**About this task**
Write out every entry exactly as it stands.

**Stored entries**

========================================

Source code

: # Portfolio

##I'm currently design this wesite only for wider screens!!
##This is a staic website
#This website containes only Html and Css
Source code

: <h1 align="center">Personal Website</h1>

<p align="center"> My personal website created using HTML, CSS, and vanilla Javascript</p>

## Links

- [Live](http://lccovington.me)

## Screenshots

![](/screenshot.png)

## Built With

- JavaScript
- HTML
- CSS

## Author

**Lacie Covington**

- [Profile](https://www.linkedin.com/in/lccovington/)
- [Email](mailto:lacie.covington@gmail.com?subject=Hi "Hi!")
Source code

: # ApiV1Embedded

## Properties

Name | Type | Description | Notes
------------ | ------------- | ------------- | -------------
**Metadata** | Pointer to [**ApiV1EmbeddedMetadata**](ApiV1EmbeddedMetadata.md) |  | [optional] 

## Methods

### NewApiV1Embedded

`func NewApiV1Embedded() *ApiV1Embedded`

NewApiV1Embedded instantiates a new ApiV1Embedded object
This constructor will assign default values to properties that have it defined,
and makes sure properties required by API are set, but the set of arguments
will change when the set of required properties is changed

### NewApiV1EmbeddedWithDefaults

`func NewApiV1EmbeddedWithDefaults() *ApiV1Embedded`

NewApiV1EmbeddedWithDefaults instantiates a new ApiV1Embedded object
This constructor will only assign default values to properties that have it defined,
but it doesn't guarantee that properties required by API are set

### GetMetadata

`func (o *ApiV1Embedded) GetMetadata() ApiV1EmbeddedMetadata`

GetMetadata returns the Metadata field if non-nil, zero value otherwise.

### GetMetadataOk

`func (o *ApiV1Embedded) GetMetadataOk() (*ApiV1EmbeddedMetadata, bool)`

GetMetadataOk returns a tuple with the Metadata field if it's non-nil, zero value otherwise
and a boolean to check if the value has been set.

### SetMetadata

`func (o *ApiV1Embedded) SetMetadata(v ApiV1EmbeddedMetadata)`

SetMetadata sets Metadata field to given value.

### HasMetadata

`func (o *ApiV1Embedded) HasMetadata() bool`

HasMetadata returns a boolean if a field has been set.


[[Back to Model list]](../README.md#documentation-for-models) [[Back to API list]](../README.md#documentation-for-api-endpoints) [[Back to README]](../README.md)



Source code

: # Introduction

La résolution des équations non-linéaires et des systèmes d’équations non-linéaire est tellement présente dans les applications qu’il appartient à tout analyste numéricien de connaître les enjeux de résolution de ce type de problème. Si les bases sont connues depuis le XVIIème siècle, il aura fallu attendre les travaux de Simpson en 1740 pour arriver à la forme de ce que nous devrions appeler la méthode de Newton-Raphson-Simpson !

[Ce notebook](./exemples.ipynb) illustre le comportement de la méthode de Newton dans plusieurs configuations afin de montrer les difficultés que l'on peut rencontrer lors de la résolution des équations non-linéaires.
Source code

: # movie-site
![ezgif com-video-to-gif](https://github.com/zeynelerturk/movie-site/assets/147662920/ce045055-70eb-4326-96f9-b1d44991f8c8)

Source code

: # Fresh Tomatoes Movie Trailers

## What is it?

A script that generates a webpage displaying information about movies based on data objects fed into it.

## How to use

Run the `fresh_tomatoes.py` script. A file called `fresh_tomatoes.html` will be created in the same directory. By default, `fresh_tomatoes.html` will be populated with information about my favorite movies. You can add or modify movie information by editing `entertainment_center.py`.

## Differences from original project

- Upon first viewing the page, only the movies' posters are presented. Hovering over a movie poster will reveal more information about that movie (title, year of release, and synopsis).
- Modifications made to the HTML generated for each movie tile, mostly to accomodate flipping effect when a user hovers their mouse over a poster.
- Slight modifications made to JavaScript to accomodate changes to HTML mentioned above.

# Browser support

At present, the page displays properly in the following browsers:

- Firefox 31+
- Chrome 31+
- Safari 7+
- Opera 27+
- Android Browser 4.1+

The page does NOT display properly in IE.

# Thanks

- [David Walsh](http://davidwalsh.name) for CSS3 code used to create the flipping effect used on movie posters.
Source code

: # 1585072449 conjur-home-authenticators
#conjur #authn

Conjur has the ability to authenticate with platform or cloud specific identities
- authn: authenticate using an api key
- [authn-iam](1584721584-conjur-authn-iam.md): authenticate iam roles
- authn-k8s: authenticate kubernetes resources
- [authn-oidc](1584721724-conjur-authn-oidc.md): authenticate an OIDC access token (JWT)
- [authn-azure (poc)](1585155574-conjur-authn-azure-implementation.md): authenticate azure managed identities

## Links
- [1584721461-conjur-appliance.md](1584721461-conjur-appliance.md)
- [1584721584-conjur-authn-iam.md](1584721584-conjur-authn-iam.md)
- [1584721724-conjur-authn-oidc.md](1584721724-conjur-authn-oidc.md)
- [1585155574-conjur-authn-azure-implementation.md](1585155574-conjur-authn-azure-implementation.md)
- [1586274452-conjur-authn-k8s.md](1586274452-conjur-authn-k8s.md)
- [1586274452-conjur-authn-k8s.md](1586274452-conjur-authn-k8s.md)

========================================

**Output of the exercise**
Source code

: # Portfolio

##I'm currently design this wesite only for wider screens!!
##This is a staic website
#This website containes only Html and Css
Source code

: <h1 align="center">Personal Website</h1>

<p align="center"> My personal website created using HTML, CSS, and vanilla Javascript</p>

## Links

- [Live](http://lccovington.me)

## Screenshots

![](/screenshot.png)

## Built With

- JavaScript
- HTML
- CSS

## Author

**Lacie Covington**

- [Profile](https://www.linkedin.com/in/lccovington/)
- [Email](mailto:lacie.covington@gmail.com?subject=Hi "Hi!")
Source code

: # ApiV1Embedded

## Properties

Name | Type | Description | Notes
------------ | ------------- | ------------- | -------------
**Metadata** | Pointer to [**ApiV1EmbeddedMetadata**](ApiV1EmbeddedMetadata.md) |  | [optional] 

## Methods

### NewApiV1Embedded

`func NewApiV1Embedded() *ApiV1Embedded`

NewApiV1Embedded instantiates a new ApiV1Embedded object
This constructor will assign default values to properties that have it defined,
and makes sure properties required by API are set, but the set of arguments
will change when the set of required properties is changed

### NewApiV1EmbeddedWithDefaults

`func NewApiV1EmbeddedWithDefaults() *ApiV1Embedded`

NewApiV1EmbeddedWithDefaults instantiates a new ApiV1Embedded object
This constructor will only assign default values to properties that have it defined,
but it doesn't guarantee that properties required by API are set

### GetMetadata

`func (o *ApiV1Embedded) GetMetadata() ApiV1EmbeddedMetadata`

GetMetadata returns the Metadata field if non-nil, zero value otherwise.

### GetMetadataOk

`func (o *ApiV1Embedded) GetMetadataOk() (*ApiV1EmbeddedMetadata, bool)`

GetMetadataOk returns a tuple with the Metadata field if it's non-nil, zero value otherwise
and a boolean to check if the value has been set.

### SetMetadata

`func (o *ApiV1Embedded) SetMetadata(v ApiV1EmbeddedMetadata)`

SetMetadata sets Metadata field to given value.

### HasMetadata

`func (o *ApiV1Embedded) HasMetadata() bool`

HasMetadata returns a boolean if a field has been set.


[[Back to Model list]](../README.md#documentation-for-models) [[Back to API list]](../README.md#documentation-for-api-endpoints) [[Back to README]](../README.md)



Source code

: # Introduction

La résolution des équations non-linéaires et des systèmes d’équations non-linéaire est tellement présente dans les applications qu’il appartient à tout analyste numéricien de connaître les enjeux de résolution de ce type de problème. Si les bases sont connues depuis le XVIIème siècle, il aura fallu attendre les travaux de Simpson en 1740 pour arriver à la forme de ce que nous devrions appeler la méthode de Newton-Raphson-Simpson !

[Ce notebook](./exemples.ipynb) illustre le comportement de la méthode de Newton dans plusieurs configuations afin de montrer les difficultés que l'on peut rencontrer lors de la résolution des équations non-linéaires.
Source code

: # movie-site
![ezgif com-video-to-gif](https://github.com/zeynelerturk/movie-site/assets/147662920/ce045055-70eb-4326-96f9-b1d44991f8c8)

Source code

: # Fresh Tomatoes Movie Trailers

## What is it?

A script that generates a webpage displaying information about movies based on data objects fed into it.

## How to use

Run the `fresh_tomatoes.py` script. A file called `fresh_tomatoes.html` will be created in the same directory. By default, `fresh_tomatoes.html` will be populated with information about my favorite movies. You can add or modify movie information by editing `entertainment_center.py`.

## Differences from original project

- Upon first viewing the page, only the movies' posters are presented. Hovering over a movie poster will reveal more information about that movie (title, year of release, and synopsis).
- Modifications made to the HTML generated for each movie tile, mostly to accomodate flipping effect when a user hovers their mouse over a poster.
- Slight modifications made to JavaScript to accomodate changes to HTML mentioned above.

# Browser support

At present, the page displays properly in the following browsers:

- Firefox 31+
- Chrome 31+
- Safari 7+
- Opera 27+
- Android Browser 4.1+

The page does NOT display properly in IE.

# Thanks

- [David Walsh](http://davidwalsh.name) for CSS3 code used to create the flipping effect used on movie posters.
Source code

: # 1585072449 conjur-home-authenticators
#conjur #authn

Conjur has the ability to authenticate with platform or cloud specific identities
- authn: authenticate using an api key
- [authn-iam](1584721584-conjur-authn-iam.md): authenticate iam roles
- authn-k8s: authenticate kubernetes resources
- [authn-oidc](1584721724-conjur-authn-oidc.md): authenticate an OIDC access token (JWT)
- [authn-azure (poc)](1585155574-conjur-authn-azure-implementation.md): authenticate azure managed identities

## Links
- [1584721461-conjur-appliance.md](1584721461-conjur-appliance.md)
- [1584721584-conjur-authn-iam.md](1584721584-conjur-authn-iam.md)
- [1584721724-conjur-authn-oidc.md](1584721724-conjur-authn-oidc.md)
- [1585155574-conjur-authn-azure-implementation.md](1585155574-conjur-authn-azure-implementation.md)
- [1586274452-conjur-authn-k8s.md](1586274452-conjur-authn-k8s.md)
- [1586274452-conjur-authn-k8s.md](1586274452-conjur-authn-k8s.md)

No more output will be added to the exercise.